• [ACTION ITEM] The output has to be the full set of records, reproduced exactly, minus any picture.

Stored data:

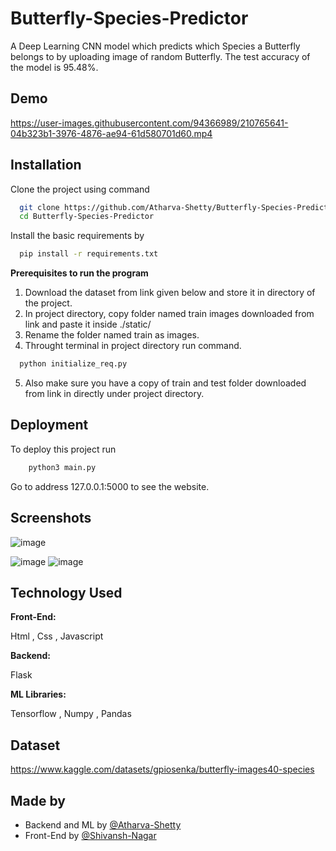 # Butterfly-Species-Predictor



A Deep Learning CNN model which predicts which Species a Butterfly belongs to by uploading image of random Butterfly. 
The test accuracy of the model is 95.48%.




## Demo



https://user-images.githubusercontent.com/94366989/210765641-04b323b1-3976-4876-ae94-61d580701d60.mp4



    







## Installation
Clone the project using command

```bash
  git clone https://github.com/Atharva-Shetty/Butterfly-Species-Predictor.git
  cd Butterfly-Species-Predictor

```
    
Install the basic requirements by 

```bash
  pip install -r requirements.txt
```

**Prerequisites to run the program**
1) Download the dataset from link given below and store it in directory of the project.
2) In  project directory, copy folder named train images downloaded from link and paste it inside ./static/
3) Rename the folder named train  as images.
4) Throught terminal in project directory run command.

```bash
  python initialize_req.py
```
5) Also make sure you have a copy of train and test folder downloaded from link in directly under project directory.
## Deployment

To deploy this project run

```bash
    python3 main.py
```

Go to address 127.0.0.1:5000 to see the website.

## Screenshots
![image](https://user-images.githubusercontent.com/94366989/210766014-ef50b168-c32a-45af-988d-a0c1c5bbdcfa.png)

![image](https://user-images.githubusercontent.com/94366989/210765797-eaee7ea4-2cde-4cc2-a53d-cb2778a75730.png)
![image](https://user-images.githubusercontent.com/94366989/210765892-cf3ecb52-5af5-4057-98bf-4457084f9fb8.png)




## Technology Used

**Front-End:**

Html , Css , Javascript

**Backend:** 

Flask


**ML Libraries:** 

Tensorflow , Numpy , Pandas 

## Dataset
https://www.kaggle.com/datasets/gpiosenka/butterfly-images40-species
 
 






## Made by

- Backend and ML by [@Atharva-Shetty](https://www.github.com/Atharva-Shetty)
- Front-End by [@Shivansh-Nagar](https://github.com/shiv-abhi77)
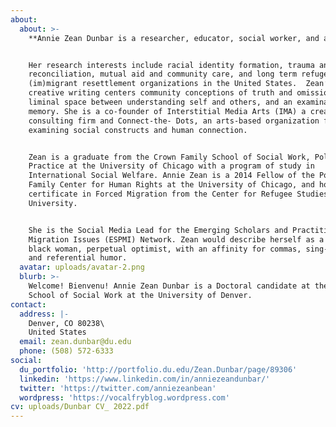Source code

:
 ```yaml
---
about:
  about: >-
    **Annie Zean Dunbar is a researcher, educator, social worker, and artist.**


    Her research interests include racial identity formation, trauma and
    reconciliation, mutual aid and community care, and long term refugee and
    (im)migrant resettlement organizations in the United States.  Zean’s
    creative writing centers community conceptions of truth and omission, the
    liminal space between understanding self and others, and an examination of
    memory. She is a co-founder of Interstitial Media Arts (IMA) a creative
    consulting firm and Connect-the- Dots, an arts-based organization focused on
    examining social constructs and human connection. 


    Zean is a graduate from the Crown Family School of Social Work, Policy and
    Practice at the University of Chicago with a program of study in
    International Social Welfare. Annie Zean is a 2014 Fellow of the Pozen
    Family Center for Human Rights at the University of Chicago, and holds a
    certificate in Forced Migration from the Center for Refugee Studies at York
    University. 


    She is the Social Media Lead for the Emerging Scholars and Practitioner on
    Migration Issues (ESPMI) Network. Zean would describe herself as a post-goth
    black woman, perpetual optimist, with an affinity for commas, sing-alongs,
    and referential humor.
  avatar: uploads/avatar-2.png
  blurb: >-
    Welcome! Bienvenu! Annie Zean Dunbar is a Doctoral candidate at the Graduate
    School of Social Work at the University of Denver.
contact:
  address: |-
    Denver, CO 80238\
    United States
  email: zean.dunbar@du.edu
  phone: (508) 572-6333
social:
  du_portfolio: 'http://portfolio.du.edu/Zean.Dunbar/page/89306'
  linkedin: 'https://www.linkedin.com/in/anniezeandunbar/'
  twitter: 'https://twitter.com/anniezeanbean'
  wordpress: 'https://vocalfryblog.wordpress.com'
cv: uploads/Dunbar CV_ 2022.pdf
---
```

• [FINISHED TASK]
 # Butterfly-Species-Predictor



A Deep Learning CNN model which predicts which Species a Butterfly belongs to by uploading image of random Butterfly. 
The test accuracy of the model is 95.48%.




## Demo



https://user-images.githubusercontent.com/94366989/210765641-04b323b1-3976-4876-ae94-61d580701d60.mp4



    







## Installation
Clone the project using command

```bash
  git clone https://github.com/Atharva-Shetty/Butterfly-Species-Predictor.git
  cd Butterfly-Species-Predictor

```
    
Install the basic requirements by 

```bash
  pip install -r requirements.txt
```

**Prerequisites to run the program**
1) Download the dataset from link given below and store it in directory of the project.
2) In  project directory, copy folder named train images downloaded from link and paste it inside ./static/
3) Rename the folder named train  as images.
4) Throught terminal in project directory run command.

```bash
  python initialize_req.py
```
5) Also make sure you have a copy of train and test folder downloaded from link in directly under project directory.
## Deployment

To deploy this project run

```bash
    python3 main.py
```

Go to address 127.0.0.1:5000 to see the website.

## Screenshots
![image](https://user-images.githubusercontent.com/94366989/210766014-ef50b168-c32a-45af-988d-a0c1c5bbdcfa.png)

![image](https://user-images.githubusercontent.com/94366989/210765797-eaee7ea4-2cde-4cc2-a53d-cb2778a75730.png)
![image](https://user-images.githubusercontent.com/94366989/210765892-cf3ecb52-5af5-4057-98bf-4457084f9fb8.png)




## Technology Used

**Front-End:**

Html , Css , Javascript

**Backend:** 

Flask


**ML Libraries:** 

Tensorflow , Numpy , Pandas 

## Dataset
https://www.kaggle.com/datasets/gpiosenka/butterfly-images40-species
 
 






## Made by

- Backend and ML by [@Atharva-Shetty](https://www.github.com/Atharva-Shetty)
- Front-End by [@Shivansh-Nagar](https://github.com/shiv-abhi77)
Source code

:
 ```yaml
---
about:
  about: >-
    **Annie Zean Dunbar is a researcher, educator, social worker, and artist.**


    Her research interests include racial identity formation, trauma and
    reconciliation, mutual aid and community care, and long term refugee and
    (im)migrant resettlement organizations in the United States.  Zean’s
    creative writing centers community conceptions of truth and omission, the
    liminal space between understanding self and others, and an examination of
    memory. She is a co-founder of Interstitial Media Arts (IMA) a creative
    consulting firm and Connect-the- Dots, an arts-based organization focused on
    examining social constructs and human connection. 


    Zean is a graduate from the Crown Family School of Social Work, Policy and
    Practice at the University of Chicago with a program of study in
    International Social Welfare. Annie Zean is a 2014 Fellow of the Pozen
    Family Center for Human Rights at the University of Chicago, and holds a
    certificate in Forced Migration from the Center for Refugee Studies at York
    University. 


    She is the Social Media Lead for the Emerging Scholars and Practitioner on
    Migration Issues (ESPMI) Network. Zean would describe herself as a post-goth
    black woman, perpetual optimist, with an affinity for commas, sing-alongs,
    and referential humor.
  avatar: uploads/avatar-2.png
  blurb: >-
    Welcome! Bienvenu! Annie Zean Dunbar is a Doctoral candidate at the Graduate
    School of Social Work at the University of Denver.
contact:
  address: |-
    Denver, CO 80238\
    United States
  email: zean.dunbar@du.edu
  phone: (508) 572-6333
social:
  du_portfolio: 'http://portfolio.du.edu/Zean.Dunbar/page/89306'
  linkedin: 'https://www.linkedin.com/in/anniezeandunbar/'
  twitter: 'https://twitter.com/anniezeanbean'
  wordpress: 'https://vocalfryblog.wordpress.com'
cv: uploads/Dunbar CV_ 2022.pdf
---
```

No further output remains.